[Required work]: All lines from the one with "successfully construct an" through the end of the records below are to be given again exactly, and nothing else.

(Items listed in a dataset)
--

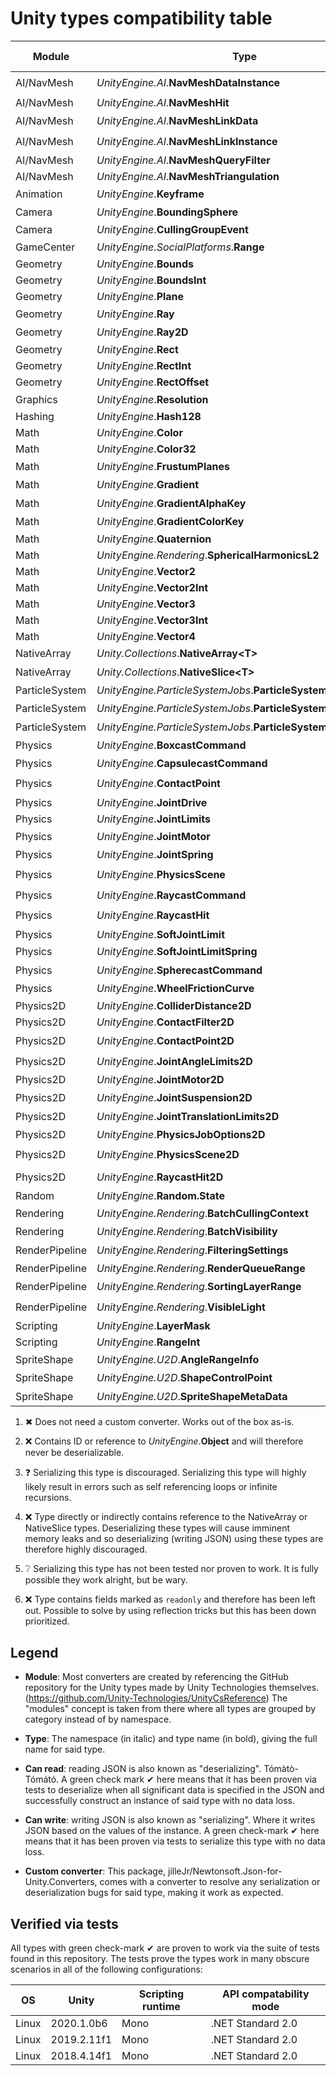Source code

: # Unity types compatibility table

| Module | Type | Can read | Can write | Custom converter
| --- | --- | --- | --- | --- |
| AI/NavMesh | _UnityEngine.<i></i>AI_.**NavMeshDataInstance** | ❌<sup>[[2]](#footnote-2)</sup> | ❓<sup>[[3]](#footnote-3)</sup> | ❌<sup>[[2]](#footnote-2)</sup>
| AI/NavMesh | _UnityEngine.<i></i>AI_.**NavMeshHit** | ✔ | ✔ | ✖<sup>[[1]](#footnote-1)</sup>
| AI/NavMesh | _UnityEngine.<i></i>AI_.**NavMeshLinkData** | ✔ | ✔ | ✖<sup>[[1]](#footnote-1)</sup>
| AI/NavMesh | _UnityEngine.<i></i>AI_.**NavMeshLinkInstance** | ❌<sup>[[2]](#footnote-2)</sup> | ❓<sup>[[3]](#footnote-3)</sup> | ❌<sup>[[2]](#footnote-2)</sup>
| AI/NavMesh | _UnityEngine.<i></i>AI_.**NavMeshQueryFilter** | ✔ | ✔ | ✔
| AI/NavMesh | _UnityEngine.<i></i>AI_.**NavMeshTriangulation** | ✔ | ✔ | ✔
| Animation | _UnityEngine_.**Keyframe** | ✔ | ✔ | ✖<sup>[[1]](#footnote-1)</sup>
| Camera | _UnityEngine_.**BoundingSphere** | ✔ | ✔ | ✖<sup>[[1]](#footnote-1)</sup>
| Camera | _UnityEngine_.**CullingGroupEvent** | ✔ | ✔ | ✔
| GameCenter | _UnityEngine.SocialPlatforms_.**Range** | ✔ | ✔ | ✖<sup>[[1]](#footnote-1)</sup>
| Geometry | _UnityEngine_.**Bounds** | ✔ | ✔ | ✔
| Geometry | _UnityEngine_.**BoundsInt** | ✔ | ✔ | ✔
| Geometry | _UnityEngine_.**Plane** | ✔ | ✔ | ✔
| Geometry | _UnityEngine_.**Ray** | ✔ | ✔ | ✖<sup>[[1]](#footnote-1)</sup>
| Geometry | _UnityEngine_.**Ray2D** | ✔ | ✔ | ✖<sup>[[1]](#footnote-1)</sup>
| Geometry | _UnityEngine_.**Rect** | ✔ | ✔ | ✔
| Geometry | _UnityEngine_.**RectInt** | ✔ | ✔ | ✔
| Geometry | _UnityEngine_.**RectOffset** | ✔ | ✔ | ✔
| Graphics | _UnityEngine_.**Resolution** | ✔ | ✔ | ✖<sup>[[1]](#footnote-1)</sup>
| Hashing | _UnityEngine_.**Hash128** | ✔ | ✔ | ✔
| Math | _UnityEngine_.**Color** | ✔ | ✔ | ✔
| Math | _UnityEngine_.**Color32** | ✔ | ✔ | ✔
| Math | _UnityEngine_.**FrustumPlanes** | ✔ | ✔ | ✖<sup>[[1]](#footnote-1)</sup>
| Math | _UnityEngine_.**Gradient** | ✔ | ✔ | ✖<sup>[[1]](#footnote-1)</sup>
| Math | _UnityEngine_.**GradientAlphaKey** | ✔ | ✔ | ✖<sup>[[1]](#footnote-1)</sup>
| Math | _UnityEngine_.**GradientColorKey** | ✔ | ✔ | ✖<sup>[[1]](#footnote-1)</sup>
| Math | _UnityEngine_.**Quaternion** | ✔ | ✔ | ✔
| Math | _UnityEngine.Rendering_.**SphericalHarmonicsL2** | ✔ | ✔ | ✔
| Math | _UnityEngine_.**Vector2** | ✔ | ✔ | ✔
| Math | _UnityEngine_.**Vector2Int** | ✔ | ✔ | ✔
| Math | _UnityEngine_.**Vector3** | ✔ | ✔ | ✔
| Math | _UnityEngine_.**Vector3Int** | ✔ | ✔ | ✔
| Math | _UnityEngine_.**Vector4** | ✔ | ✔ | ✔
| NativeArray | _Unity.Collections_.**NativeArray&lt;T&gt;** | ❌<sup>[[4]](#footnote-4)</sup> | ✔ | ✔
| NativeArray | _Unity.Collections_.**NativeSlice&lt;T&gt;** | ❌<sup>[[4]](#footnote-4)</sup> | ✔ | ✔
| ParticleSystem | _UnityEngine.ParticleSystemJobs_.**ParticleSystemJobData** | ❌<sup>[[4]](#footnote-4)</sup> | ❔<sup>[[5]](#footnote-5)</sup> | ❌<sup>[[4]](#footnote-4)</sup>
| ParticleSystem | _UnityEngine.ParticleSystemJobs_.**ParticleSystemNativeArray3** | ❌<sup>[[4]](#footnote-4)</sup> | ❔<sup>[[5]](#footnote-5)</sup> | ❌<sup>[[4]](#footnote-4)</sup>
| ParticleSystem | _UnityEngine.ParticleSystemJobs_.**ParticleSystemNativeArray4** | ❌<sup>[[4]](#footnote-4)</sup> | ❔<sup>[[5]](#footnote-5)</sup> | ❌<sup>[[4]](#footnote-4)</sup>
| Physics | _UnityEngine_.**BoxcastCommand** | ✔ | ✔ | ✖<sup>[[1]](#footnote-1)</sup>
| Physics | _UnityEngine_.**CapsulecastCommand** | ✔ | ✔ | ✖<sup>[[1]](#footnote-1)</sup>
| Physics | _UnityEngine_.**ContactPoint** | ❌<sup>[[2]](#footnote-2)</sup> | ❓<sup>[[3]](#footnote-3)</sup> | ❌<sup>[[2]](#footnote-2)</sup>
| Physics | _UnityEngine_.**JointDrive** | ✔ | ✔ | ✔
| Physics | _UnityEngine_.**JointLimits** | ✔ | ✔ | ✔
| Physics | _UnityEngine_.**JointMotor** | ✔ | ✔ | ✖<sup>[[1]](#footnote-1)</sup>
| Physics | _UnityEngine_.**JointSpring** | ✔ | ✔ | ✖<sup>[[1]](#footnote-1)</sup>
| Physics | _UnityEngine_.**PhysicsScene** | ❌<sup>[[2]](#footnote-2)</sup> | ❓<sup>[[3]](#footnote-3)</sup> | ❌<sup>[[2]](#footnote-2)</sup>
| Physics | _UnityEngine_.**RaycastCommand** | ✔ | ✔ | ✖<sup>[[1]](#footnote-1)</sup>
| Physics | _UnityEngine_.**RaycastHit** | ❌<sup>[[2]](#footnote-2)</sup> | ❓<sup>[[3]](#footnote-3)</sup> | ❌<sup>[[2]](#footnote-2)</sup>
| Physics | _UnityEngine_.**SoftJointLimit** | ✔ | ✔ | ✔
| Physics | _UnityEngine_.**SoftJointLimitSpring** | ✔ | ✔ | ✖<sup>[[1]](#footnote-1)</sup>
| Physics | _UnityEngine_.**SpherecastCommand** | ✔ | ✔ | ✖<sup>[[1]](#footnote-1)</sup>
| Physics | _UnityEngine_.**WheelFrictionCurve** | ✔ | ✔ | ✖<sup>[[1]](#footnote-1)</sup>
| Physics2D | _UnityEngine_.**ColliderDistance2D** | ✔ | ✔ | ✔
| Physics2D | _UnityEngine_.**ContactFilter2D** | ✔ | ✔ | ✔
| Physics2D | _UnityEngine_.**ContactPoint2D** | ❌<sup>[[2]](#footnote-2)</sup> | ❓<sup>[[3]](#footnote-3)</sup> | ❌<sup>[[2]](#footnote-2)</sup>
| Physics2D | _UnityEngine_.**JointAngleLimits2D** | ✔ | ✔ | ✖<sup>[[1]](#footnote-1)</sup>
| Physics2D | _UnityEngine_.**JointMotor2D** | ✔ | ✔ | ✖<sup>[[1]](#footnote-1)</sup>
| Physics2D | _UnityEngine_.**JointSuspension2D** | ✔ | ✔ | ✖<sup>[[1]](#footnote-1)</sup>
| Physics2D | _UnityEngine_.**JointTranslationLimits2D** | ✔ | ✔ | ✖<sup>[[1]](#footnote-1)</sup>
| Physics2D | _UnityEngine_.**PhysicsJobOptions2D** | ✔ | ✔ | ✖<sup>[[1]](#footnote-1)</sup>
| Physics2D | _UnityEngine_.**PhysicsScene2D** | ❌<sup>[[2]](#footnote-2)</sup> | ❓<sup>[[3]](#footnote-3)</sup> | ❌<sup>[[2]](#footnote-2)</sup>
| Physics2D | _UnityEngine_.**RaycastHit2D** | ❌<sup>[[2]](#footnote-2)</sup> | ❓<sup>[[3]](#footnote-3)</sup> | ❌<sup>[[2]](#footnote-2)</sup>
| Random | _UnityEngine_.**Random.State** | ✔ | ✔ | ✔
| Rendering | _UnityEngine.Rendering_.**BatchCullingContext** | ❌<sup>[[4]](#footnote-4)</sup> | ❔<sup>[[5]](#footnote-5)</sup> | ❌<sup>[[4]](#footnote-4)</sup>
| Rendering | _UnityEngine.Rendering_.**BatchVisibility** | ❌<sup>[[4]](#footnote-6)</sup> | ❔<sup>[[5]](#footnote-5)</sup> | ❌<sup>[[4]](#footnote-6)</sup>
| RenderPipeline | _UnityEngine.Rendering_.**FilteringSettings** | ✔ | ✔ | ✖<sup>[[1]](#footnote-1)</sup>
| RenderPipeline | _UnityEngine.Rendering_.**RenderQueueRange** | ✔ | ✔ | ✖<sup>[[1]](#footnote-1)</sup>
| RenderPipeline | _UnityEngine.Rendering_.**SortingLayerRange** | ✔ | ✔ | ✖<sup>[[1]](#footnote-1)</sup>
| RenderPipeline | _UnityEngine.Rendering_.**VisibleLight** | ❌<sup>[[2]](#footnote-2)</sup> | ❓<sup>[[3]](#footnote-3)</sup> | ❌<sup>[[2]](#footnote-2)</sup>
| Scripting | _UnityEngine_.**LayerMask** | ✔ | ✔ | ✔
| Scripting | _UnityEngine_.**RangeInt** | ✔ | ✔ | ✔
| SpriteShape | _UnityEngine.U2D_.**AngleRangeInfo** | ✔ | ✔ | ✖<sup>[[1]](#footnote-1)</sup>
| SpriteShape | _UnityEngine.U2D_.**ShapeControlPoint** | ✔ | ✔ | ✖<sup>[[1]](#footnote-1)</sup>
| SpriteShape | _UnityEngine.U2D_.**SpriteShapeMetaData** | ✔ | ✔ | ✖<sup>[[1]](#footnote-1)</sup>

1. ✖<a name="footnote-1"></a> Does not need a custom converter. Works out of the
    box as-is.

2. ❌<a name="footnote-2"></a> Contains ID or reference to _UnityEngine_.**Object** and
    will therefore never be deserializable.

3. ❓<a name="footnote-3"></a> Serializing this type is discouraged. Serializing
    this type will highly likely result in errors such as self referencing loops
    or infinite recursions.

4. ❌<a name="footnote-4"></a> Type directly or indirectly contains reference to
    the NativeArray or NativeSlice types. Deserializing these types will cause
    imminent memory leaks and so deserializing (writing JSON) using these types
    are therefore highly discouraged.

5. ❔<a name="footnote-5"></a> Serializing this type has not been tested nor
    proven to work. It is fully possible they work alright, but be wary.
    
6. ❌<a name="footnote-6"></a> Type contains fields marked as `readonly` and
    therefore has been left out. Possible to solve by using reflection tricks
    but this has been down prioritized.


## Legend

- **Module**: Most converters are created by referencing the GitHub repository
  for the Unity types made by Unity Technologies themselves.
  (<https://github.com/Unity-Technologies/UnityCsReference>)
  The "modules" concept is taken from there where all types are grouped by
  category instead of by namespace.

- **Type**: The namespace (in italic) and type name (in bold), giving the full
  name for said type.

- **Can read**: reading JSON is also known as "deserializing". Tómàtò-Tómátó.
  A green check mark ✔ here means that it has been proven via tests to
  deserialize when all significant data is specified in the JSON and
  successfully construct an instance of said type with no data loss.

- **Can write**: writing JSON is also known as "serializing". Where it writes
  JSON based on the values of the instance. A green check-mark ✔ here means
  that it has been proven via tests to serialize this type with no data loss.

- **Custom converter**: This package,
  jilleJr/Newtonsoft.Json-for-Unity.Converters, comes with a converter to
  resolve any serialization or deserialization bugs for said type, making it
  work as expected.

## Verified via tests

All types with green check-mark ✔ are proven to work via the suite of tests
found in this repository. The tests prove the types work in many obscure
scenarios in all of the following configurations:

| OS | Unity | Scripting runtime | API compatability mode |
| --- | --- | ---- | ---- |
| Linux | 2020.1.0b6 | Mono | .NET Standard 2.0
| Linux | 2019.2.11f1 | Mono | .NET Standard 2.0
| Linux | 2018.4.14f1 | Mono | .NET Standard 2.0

--

[Response]:
  successfully construct an instance of said type with no data loss.

- **Can write**: writing JSON is also known as "serializing". Where it writes
  JSON based on the values of the instance. A green check-mark ✔ here means
  that it has been proven via tests to serialize this type with no data loss.

- **Custom converter**: This package,
  jilleJr/Newtonsoft.Json-for-Unity.Converters, comes with a converter to
  resolve any serialization or deserialization bugs for said type, making it
  work as expected.

## Verified via tests

All types with green check-mark ✔ are proven to work via the suite of tests
found in this repository. The tests prove the types work in many obscure
scenarios in all of the following configurations:

| OS | Unity | Scripting runtime | API compatability mode |
| --- | --- | ---- | ---- |
| Linux | 2020.1.0b6 | Mono | .NET Standard 2.0
| Linux | 2019.2.11f1 | Mono | .NET Standard 2.0
| Linux | 2018.4.14f1 | Mono | .NET Standard 2.0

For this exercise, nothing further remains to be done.